START Data

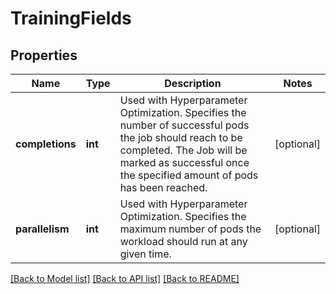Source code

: # TrainingFields

## Properties
Name | Type | Description | Notes
------------ | ------------- | ------------- | -------------
**completions** | **int** | Used with Hyperparameter Optimization. Specifies the number of successful pods the job should reach to be completed. The Job will be marked as successful once the specified amount of pods has been reached. | [optional] 
**parallelism** | **int** | Used with Hyperparameter Optimization. Specifies the maximum number of pods the workload should run at any given time. | [optional] 

[[Back to Model list]](../README.md#documentation-for-models) [[Back to API list]](../README.md#documentation-for-api-endpoints) [[Back to README]](../README.md)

END Data

• _Task objective_
Exactly reproduce the entries above, minus the pictures.

• _Exercise output_
Source code

: # TrainingFields

## Properties
Name | Type | Description | Notes
------------ | ------------- | ------------- | -------------
**completions** | **int** | Used with Hyperparameter Optimization. Specifies the number of successful pods the job should reach to be completed. The Job will be marked as successful once the specified amount of pods has been reached. | [optional] 
**parallelism** | **int** | Used with Hyperparameter Optimization. Specifies the maximum number of pods the workload should run at any given time. | [optional] 

[[Back to Model list]](../README.md#documentation-for-models) [[Back to API list]](../README.md#documentation-for-api-endpoints) [[Back to README]](../README.md)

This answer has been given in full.